_WORK TO COMPLETE_
When you reach the line with "candidatura à presidência de Jair Bolsonaro." in the data below, begin printing lines exactly, and stop once the line with "must be queried." has been printed.

⟨

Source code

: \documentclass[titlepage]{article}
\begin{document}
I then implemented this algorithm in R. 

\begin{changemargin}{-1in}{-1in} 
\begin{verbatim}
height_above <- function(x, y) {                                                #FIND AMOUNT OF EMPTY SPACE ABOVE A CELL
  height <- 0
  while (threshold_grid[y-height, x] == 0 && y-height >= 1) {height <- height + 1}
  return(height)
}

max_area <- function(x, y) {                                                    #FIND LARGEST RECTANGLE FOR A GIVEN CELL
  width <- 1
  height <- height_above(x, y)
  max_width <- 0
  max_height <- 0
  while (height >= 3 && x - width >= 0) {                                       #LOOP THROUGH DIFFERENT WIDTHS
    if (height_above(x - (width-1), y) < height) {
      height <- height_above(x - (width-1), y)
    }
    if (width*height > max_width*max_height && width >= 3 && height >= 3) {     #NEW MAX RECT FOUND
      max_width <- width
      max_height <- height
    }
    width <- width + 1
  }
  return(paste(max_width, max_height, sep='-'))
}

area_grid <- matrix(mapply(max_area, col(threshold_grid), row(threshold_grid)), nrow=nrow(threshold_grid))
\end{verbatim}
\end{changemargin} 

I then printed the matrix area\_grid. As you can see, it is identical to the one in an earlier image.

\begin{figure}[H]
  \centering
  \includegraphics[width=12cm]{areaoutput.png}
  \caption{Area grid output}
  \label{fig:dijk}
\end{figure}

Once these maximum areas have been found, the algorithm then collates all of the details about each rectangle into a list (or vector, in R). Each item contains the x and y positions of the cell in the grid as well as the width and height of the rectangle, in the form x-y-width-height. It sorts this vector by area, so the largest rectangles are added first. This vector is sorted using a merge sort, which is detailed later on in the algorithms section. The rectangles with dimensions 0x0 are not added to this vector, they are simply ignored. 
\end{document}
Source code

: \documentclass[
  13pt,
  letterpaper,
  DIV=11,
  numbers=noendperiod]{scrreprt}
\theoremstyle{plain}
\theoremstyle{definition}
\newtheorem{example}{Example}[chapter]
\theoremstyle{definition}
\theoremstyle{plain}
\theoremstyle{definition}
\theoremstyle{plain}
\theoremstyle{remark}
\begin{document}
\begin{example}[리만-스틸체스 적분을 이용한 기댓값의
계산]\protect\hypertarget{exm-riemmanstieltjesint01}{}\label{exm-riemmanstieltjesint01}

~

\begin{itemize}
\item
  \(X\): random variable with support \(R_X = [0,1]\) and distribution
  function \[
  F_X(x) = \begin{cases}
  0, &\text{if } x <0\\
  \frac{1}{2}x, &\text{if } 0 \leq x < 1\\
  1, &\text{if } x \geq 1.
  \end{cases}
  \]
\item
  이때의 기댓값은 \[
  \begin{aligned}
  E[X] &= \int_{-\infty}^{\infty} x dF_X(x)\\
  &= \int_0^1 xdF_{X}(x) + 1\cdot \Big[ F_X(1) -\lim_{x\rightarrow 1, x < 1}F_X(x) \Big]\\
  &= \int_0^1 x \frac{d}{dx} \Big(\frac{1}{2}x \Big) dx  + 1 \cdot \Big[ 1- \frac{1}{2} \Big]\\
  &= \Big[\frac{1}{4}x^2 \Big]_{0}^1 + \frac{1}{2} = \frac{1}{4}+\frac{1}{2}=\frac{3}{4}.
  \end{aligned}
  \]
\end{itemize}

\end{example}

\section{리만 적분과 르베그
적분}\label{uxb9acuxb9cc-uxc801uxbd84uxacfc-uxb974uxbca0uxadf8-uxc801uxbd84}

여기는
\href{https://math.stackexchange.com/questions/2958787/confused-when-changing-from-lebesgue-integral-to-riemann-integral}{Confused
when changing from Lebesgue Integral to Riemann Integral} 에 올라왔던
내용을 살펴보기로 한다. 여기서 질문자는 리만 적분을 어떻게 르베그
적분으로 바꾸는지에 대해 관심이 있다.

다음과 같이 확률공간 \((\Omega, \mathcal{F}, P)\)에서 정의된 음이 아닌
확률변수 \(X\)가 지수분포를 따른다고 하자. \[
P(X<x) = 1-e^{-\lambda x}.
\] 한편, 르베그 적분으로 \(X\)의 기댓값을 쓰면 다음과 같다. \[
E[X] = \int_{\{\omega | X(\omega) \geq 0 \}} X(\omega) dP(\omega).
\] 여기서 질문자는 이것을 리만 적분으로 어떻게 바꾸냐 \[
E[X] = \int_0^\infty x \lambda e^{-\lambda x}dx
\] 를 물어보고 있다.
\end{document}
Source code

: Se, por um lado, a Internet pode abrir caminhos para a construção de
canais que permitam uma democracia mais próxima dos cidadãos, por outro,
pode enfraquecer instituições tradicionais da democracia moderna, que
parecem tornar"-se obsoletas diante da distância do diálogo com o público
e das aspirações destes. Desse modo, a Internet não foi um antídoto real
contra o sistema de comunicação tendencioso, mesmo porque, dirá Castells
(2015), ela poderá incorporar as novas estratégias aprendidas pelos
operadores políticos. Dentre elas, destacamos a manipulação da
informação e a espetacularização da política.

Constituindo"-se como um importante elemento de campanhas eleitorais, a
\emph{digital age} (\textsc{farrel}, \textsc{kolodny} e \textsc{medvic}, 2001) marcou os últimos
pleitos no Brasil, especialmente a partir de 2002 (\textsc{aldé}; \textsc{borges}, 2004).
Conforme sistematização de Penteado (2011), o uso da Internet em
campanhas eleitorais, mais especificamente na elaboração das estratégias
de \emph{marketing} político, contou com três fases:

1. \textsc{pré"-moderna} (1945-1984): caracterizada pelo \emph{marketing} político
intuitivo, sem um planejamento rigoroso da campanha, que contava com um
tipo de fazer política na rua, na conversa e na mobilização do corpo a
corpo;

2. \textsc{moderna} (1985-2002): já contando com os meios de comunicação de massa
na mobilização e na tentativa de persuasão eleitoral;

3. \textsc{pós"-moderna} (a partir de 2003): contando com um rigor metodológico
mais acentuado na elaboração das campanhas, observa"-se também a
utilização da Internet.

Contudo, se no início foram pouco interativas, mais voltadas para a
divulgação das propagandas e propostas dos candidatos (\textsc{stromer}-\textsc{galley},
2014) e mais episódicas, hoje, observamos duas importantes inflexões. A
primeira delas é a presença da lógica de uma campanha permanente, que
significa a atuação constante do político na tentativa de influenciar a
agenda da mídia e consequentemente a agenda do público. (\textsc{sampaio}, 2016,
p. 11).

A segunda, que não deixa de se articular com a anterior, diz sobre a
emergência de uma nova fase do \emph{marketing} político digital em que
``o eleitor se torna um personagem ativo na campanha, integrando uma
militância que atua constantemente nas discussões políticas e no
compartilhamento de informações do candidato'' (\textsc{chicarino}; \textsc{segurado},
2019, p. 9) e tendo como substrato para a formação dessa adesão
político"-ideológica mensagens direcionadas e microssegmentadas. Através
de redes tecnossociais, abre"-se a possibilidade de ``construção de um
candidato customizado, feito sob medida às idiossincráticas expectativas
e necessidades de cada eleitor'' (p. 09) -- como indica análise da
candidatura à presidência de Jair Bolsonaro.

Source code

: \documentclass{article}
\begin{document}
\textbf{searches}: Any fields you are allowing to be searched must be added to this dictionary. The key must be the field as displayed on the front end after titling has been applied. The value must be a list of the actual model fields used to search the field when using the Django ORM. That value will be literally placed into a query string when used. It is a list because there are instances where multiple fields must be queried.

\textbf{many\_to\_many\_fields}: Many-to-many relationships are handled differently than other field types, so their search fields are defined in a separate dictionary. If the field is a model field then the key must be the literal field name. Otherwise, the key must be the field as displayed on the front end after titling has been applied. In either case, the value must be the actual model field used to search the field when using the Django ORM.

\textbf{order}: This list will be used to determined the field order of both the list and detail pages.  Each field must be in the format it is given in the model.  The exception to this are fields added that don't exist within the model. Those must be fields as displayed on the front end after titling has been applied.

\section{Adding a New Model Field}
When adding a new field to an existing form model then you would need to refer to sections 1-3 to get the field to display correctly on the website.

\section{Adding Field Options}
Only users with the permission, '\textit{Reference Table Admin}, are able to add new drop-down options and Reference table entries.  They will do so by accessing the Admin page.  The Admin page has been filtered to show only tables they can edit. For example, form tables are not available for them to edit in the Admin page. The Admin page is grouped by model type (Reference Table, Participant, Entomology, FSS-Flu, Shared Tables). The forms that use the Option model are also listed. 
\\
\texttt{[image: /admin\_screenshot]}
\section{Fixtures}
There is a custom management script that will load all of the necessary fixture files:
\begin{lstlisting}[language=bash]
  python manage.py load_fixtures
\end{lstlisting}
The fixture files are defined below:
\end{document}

⟩

_SOLUTION TO THIS EXERCISE_
candidatura à presidência de Jair Bolsonaro.

Source code

: \documentclass{article}
\begin{document}
\textbf{searches}: Any fields you are allowing to be searched must be added to this dictionary. The key must be the field as displayed on the front end after titling has been applied. The value must be a list of the actual model fields used to search the field when using the Django ORM. That value will be literally placed into a query string when used. It is a list because there are instances where multiple fields must be queried.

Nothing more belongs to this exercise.